_Work required:_
Nothing outside the range is wanted. Repeat exactly the lines below from the one with "##Layer system" through the one with "####ImageProviderExtensions".

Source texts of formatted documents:
=== Begin Enclosure ===

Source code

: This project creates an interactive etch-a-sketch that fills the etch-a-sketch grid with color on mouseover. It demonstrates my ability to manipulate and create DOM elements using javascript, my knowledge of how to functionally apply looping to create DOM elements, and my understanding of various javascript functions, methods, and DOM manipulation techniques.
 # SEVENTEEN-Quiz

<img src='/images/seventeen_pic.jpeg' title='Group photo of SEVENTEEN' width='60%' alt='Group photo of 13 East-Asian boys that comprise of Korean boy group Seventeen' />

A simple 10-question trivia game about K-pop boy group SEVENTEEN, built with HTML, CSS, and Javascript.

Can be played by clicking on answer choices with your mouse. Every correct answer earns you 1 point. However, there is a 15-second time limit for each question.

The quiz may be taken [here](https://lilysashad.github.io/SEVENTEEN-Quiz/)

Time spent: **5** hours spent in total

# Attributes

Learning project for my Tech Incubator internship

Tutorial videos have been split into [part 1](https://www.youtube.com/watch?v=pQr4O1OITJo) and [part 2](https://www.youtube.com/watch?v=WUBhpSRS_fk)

=== End Enclosure ===
=== Begin Enclosure ===

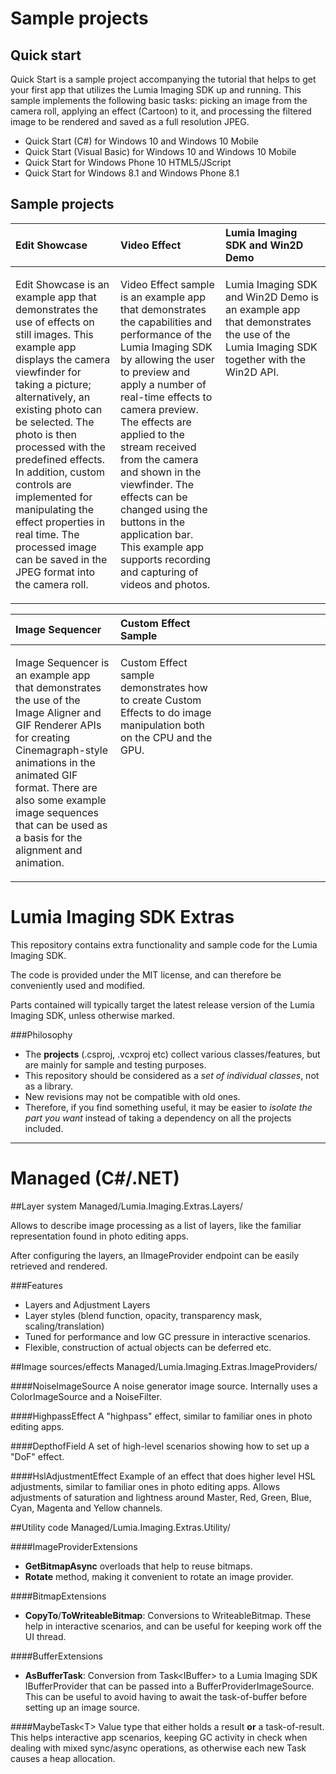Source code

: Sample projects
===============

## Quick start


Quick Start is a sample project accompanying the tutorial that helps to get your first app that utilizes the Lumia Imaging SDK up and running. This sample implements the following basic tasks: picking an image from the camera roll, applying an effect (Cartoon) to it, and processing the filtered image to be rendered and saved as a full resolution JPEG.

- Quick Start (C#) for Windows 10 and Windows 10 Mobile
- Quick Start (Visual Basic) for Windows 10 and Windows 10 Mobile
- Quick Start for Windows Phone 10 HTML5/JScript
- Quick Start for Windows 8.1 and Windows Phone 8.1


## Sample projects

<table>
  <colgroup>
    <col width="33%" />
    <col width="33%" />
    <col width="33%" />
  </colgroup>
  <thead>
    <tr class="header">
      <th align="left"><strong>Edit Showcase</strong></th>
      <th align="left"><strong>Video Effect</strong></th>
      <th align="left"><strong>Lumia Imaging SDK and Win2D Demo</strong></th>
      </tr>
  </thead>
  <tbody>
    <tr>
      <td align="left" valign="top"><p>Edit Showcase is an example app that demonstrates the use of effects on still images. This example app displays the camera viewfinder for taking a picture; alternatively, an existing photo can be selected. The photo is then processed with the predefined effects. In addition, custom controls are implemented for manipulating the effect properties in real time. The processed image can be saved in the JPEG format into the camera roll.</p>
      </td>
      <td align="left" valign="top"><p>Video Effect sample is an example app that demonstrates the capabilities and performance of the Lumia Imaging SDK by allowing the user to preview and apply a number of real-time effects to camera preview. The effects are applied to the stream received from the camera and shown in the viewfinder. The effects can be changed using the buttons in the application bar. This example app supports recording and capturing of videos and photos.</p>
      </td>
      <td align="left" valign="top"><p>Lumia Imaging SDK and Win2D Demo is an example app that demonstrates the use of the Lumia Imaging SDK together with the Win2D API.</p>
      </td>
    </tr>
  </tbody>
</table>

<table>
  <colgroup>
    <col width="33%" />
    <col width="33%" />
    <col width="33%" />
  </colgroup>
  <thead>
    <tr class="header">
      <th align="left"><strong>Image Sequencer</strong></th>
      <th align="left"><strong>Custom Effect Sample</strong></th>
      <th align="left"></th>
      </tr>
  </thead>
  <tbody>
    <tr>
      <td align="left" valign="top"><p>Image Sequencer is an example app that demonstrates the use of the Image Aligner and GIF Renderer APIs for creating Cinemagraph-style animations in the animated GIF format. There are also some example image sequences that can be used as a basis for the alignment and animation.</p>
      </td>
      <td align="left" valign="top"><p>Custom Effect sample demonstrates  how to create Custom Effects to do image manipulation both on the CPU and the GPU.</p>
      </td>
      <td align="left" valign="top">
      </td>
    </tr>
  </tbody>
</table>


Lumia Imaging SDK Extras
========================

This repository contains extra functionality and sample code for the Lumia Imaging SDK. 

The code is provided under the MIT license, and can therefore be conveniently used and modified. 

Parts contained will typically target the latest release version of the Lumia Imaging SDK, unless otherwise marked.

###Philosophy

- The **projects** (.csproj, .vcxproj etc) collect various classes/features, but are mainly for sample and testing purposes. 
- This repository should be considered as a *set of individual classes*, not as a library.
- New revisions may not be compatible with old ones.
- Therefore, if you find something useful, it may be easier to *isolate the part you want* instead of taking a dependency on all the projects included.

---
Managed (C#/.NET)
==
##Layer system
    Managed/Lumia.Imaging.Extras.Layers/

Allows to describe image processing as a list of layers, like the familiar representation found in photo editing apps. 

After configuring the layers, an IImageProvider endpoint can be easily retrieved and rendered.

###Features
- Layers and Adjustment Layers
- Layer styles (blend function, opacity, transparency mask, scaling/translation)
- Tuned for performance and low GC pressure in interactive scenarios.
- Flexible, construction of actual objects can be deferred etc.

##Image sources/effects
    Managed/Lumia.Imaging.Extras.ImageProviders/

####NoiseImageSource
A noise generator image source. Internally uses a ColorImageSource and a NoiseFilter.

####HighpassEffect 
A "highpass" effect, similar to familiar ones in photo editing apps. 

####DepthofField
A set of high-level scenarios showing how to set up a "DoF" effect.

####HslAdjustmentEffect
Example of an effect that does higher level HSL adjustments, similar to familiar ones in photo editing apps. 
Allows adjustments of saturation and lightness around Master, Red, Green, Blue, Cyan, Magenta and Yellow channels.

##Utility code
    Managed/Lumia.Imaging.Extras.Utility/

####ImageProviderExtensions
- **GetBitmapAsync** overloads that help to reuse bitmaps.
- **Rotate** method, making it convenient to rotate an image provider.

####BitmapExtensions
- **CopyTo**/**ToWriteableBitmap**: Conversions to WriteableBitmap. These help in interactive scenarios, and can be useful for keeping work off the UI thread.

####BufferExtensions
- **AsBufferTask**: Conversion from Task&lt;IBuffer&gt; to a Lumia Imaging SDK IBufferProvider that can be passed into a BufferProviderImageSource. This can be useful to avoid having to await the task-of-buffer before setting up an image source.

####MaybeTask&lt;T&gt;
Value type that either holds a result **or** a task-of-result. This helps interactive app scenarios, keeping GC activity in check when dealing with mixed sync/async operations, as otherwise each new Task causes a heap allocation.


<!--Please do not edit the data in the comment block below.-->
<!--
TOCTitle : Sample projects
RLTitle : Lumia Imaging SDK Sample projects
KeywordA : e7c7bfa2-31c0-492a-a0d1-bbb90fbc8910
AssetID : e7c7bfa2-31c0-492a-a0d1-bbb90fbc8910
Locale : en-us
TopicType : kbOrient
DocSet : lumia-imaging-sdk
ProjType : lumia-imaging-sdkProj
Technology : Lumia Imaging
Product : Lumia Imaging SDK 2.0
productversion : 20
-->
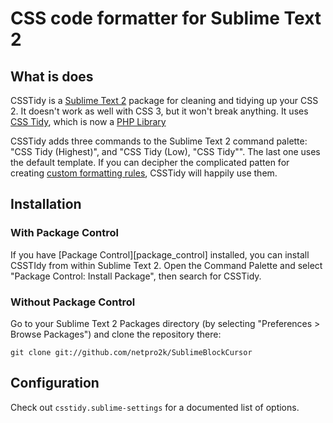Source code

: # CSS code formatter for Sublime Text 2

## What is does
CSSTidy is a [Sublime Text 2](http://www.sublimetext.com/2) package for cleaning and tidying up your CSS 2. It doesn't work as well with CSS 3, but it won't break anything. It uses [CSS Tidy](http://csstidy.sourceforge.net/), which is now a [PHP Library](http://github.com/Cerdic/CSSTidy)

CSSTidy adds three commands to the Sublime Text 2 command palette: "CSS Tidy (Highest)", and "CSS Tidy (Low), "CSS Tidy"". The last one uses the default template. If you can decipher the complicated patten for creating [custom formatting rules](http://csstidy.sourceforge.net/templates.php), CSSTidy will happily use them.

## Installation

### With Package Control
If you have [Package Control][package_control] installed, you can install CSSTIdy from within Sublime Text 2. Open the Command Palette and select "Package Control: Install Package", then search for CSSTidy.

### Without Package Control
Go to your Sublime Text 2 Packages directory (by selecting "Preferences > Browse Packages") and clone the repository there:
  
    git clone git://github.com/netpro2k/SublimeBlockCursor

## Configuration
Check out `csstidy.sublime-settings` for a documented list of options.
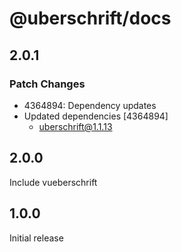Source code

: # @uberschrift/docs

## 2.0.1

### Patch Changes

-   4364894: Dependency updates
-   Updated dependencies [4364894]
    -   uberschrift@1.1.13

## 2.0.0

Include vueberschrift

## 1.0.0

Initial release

=== End Enclosure ===

_Result:_
##Layer system
    Managed/Lumia.Imaging.Extras.Layers/

Allows to describe image processing as a list of layers, like the familiar representation found in photo editing apps. 

After configuring the layers, an IImageProvider endpoint can be easily retrieved and rendered.

###Features
- Layers and Adjustment Layers
- Layer styles (blend function, opacity, transparency mask, scaling/translation)
- Tuned for performance and low GC pressure in interactive scenarios.
- Flexible, construction of actual objects can be deferred etc.

##Image sources/effects
    Managed/Lumia.Imaging.Extras.ImageProviders/

####NoiseImageSource
A noise generator image source. Internally uses a ColorImageSource and a NoiseFilter.

####HighpassEffect 
A "highpass" effect, similar to familiar ones in photo editing apps. 

####DepthofField
A set of high-level scenarios showing how to set up a "DoF" effect.

####HslAdjustmentEffect
Example of an effect that does higher level HSL adjustments, similar to familiar ones in photo editing apps. 
Allows adjustments of saturation and lightness around Master, Red, Green, Blue, Cyan, Magenta and Yellow channels.

##Utility code
    Managed/Lumia.Imaging.Extras.Utility/

####ImageProviderExtensions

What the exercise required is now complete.